## Exercise objective:
Among the lines below, a stretch begins at the one with "## Key Features Implemented" and ends at the one with "### 2. Maintenance and Updates". Repeat that stretch exactly, ends included.

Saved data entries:
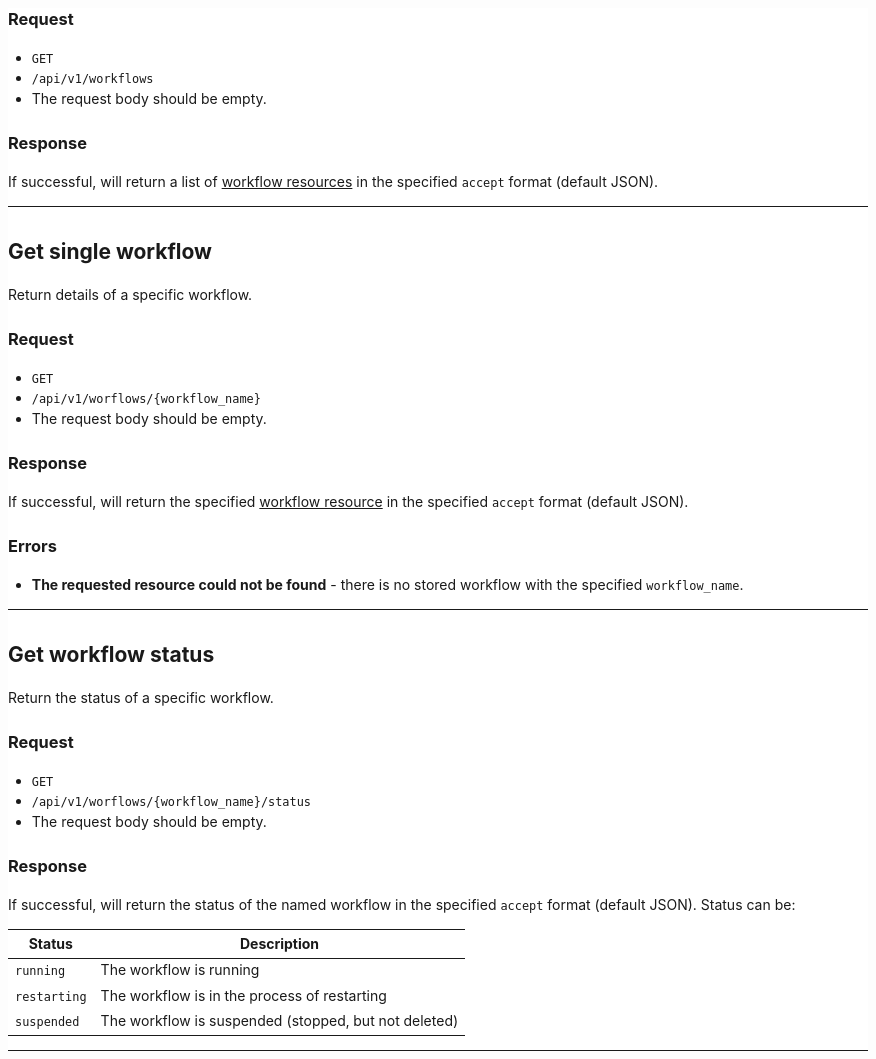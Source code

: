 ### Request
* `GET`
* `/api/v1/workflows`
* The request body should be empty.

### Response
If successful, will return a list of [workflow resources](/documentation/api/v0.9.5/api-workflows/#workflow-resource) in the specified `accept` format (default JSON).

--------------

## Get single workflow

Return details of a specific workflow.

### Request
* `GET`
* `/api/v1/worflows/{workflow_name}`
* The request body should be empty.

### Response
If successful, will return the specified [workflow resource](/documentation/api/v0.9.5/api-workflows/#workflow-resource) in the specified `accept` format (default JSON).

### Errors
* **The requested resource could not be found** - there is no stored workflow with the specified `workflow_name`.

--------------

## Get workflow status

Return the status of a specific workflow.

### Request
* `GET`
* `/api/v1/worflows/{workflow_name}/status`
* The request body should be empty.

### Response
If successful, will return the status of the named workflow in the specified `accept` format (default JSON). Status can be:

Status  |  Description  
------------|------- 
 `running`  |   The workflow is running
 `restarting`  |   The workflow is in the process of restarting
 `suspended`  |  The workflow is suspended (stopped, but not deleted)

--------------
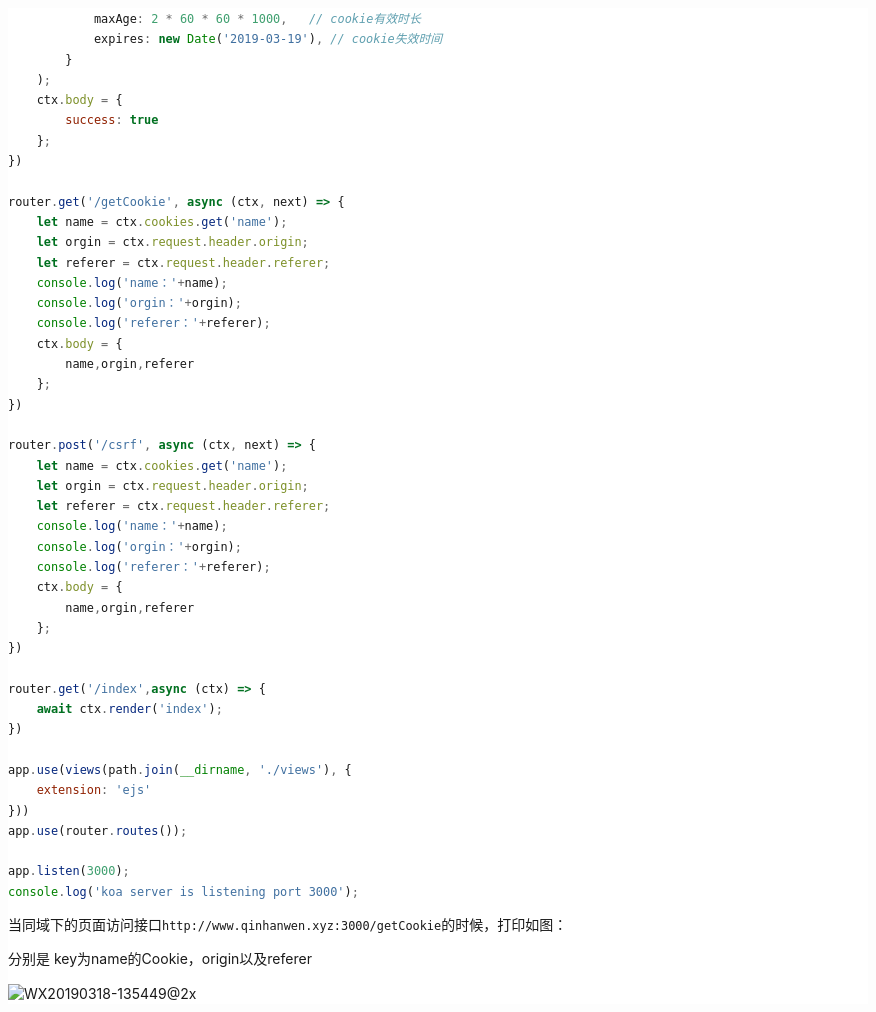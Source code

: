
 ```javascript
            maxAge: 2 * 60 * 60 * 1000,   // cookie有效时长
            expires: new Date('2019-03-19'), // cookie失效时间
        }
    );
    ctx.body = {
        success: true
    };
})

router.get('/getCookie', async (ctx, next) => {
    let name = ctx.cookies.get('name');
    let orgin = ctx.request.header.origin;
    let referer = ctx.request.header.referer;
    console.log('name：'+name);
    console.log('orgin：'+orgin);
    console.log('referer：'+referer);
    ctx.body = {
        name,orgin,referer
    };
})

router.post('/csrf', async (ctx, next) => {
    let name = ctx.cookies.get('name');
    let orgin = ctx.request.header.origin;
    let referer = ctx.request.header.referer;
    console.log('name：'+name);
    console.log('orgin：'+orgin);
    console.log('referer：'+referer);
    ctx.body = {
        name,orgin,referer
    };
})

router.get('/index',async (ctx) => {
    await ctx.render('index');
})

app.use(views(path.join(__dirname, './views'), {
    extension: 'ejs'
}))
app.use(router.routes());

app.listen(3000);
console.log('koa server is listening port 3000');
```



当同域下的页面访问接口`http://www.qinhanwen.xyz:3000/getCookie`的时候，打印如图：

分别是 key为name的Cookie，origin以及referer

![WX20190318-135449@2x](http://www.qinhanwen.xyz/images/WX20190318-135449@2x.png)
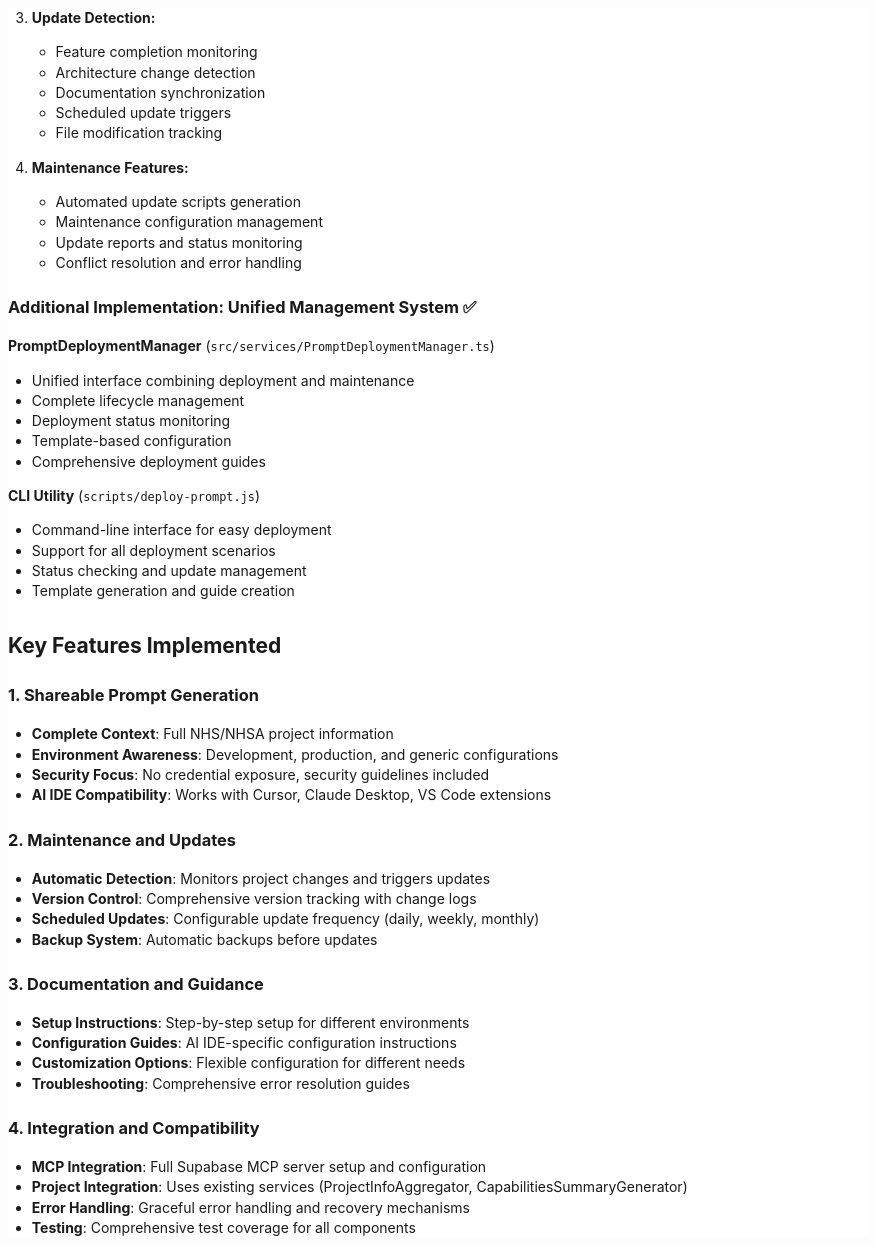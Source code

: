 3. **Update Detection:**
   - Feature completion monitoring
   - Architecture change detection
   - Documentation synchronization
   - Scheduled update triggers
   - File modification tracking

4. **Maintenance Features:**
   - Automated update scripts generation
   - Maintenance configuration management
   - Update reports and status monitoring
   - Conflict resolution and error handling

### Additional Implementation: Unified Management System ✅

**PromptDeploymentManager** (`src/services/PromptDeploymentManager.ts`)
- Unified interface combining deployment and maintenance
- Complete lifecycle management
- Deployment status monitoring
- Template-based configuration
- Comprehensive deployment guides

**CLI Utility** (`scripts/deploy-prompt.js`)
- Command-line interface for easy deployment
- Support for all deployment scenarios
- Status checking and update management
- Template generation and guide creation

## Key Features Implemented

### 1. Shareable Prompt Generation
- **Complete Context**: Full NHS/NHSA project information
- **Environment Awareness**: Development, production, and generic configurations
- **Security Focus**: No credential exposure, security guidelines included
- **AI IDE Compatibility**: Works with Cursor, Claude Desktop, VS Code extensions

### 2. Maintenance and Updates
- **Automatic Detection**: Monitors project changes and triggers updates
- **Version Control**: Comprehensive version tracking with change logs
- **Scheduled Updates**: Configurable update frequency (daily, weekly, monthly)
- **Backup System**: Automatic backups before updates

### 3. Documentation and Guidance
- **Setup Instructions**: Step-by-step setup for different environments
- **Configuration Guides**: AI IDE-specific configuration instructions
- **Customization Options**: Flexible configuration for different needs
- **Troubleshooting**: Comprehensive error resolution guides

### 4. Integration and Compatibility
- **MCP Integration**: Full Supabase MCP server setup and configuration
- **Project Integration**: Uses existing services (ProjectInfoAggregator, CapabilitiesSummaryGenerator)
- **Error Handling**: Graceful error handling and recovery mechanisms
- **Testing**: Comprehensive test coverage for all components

## Answer to this task:
## Key Features Implemented

### 1. Shareable Prompt Generation
- **Complete Context**: Full NHS/NHSA project information
- **Environment Awareness**: Development, production, and generic configurations
- **Security Focus**: No credential exposure, security guidelines included
- **AI IDE Compatibility**: Works with Cursor, Claude Desktop, VS Code extensions

### 2. Maintenance and Updates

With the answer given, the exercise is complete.